A letter sent by the SEC to Musk on June 2 includes questions about the billionaire’s use of Twitter (TWTR)
to discuss the deal, including his tweets about the deal being paused, according to a Thursday regulatory filing. The agency previously questioned
Musk in an April letter about his apparent delay in disclosing his large ownership stake in Twitter.
On May 13, Musk tweeted that the Twitter deal
was “temporarily on hold” pending the receipt of information from Twitter about how it calculates the number of bot accounts on its platform. Four days later, he tweeted again
that the acquisition “cannot move forward” unless he received more information related to the prevalence of bots, and accused the social media platform of falsifying spam account numbers in its public filings.
In its letter, the SEC said the word “cannot” in the latter tweet “suggests that Mr. Musk and his affiliates are exercising a legal right under the terms of the merger agreement to suspend completion of the acquisition of Twitter or otherwise do not intend to complete the acquisition.” However, it notes, Musk’s regulatory filing related to the deal was not “amended to reflect the apparent material change” immediately following the tweet. The agency asked for an explanation as to why the filing was not updated, as well as “a clear statement as to Mr. Musk’s current plans or proposals with respect to the acquisition of Twitter.”

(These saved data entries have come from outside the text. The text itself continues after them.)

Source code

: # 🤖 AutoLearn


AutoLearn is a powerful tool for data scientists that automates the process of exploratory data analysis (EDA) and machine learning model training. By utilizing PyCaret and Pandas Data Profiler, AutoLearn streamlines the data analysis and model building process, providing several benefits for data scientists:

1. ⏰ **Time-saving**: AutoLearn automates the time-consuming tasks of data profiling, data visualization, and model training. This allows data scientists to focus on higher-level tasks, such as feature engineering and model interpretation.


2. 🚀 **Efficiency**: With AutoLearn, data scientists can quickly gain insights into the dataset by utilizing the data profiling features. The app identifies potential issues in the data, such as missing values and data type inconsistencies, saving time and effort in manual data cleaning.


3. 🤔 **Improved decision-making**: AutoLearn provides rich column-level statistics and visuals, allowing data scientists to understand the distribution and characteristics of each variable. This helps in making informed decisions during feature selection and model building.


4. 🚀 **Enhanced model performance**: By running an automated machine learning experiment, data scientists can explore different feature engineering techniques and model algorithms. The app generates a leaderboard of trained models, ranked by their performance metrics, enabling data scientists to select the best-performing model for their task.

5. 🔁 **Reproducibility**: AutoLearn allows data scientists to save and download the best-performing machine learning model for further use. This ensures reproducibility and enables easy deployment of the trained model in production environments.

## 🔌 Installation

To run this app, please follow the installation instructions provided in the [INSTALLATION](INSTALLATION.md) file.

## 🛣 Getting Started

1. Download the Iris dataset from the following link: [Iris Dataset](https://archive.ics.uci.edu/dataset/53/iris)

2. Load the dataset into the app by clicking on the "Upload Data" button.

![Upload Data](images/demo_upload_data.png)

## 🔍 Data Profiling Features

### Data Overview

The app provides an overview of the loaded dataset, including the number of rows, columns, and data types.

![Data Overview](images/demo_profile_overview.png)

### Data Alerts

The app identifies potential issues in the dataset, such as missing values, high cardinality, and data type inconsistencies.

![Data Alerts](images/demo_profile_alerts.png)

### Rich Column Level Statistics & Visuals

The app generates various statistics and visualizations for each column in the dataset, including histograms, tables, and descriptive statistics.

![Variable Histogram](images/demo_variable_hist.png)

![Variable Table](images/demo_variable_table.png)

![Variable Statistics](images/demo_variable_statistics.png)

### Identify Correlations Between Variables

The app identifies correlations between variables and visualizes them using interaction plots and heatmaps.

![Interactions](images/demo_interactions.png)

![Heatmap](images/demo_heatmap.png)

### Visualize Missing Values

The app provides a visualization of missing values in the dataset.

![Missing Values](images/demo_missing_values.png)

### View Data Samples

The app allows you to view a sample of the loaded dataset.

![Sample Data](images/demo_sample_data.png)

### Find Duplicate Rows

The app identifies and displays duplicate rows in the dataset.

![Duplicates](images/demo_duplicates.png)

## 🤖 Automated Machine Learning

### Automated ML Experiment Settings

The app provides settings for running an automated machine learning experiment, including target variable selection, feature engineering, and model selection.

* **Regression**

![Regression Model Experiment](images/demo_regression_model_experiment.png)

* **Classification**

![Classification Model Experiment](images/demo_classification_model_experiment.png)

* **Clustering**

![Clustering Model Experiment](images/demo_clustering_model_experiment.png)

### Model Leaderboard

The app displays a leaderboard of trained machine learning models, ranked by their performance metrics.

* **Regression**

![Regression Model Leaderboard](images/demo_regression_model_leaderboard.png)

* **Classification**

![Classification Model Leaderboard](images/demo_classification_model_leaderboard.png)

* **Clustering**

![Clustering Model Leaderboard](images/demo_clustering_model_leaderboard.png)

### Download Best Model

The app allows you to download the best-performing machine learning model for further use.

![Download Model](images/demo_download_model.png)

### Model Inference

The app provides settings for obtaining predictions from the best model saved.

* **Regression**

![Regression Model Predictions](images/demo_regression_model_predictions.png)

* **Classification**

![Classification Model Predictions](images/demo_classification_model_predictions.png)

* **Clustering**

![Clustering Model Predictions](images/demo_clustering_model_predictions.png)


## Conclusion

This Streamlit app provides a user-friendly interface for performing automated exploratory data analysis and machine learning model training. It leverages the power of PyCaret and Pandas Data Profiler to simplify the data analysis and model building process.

In a response to the agency dated June 7, Musk’s lawyer wrote that Musk “does not believe” that the tweet required an update to the filing.
“Despite Mr. Musk’s desire to obtain information to evaluate the potential spam and fake accounts, there was no material change to Mr. Musk’s plans and proposals regarding the proposed transaction at such time,” Musk’s response letter states.
News of the latest SEC communication comes after Musk on Friday moved to terminate
the deal to acquire Twitter, accusing the company of violating the agreement by failing to share sufficient data about bot accounts. On Tuesday, Twitter filed a lawsuit
alleging that Musk is the one in breach of the deal and asking a court to force him to follow through with the acquisition.
It’s unclear whether the SEC’s inquiries would have any bearing on the litigation, but they do add to the Tesla CEO’s rocky history with the agency. In 2018, Musk tweeted
that he was “considering taking Tesla private at $420” and that he had “funding secured,” sparking a frenzy and sending shares in the automaker up to $371 from $342. The SEC later said the funding had, in fact, not been secured and sued Musk for misleading investors. Musk eventually settled
with the SEC for $20 million and gave up his position as chairman of Tesla.
Musk tried to fight
a provision of that settlement that requires him to have certain tweets about Tesla (TSLA)
reviewed by lawyers before posting them — and has made a number of disparaging comments about the agency. A judge earlier this year refused
to strike down the settlement, saying in his ruling that none of Musk’s “arguments hold water.”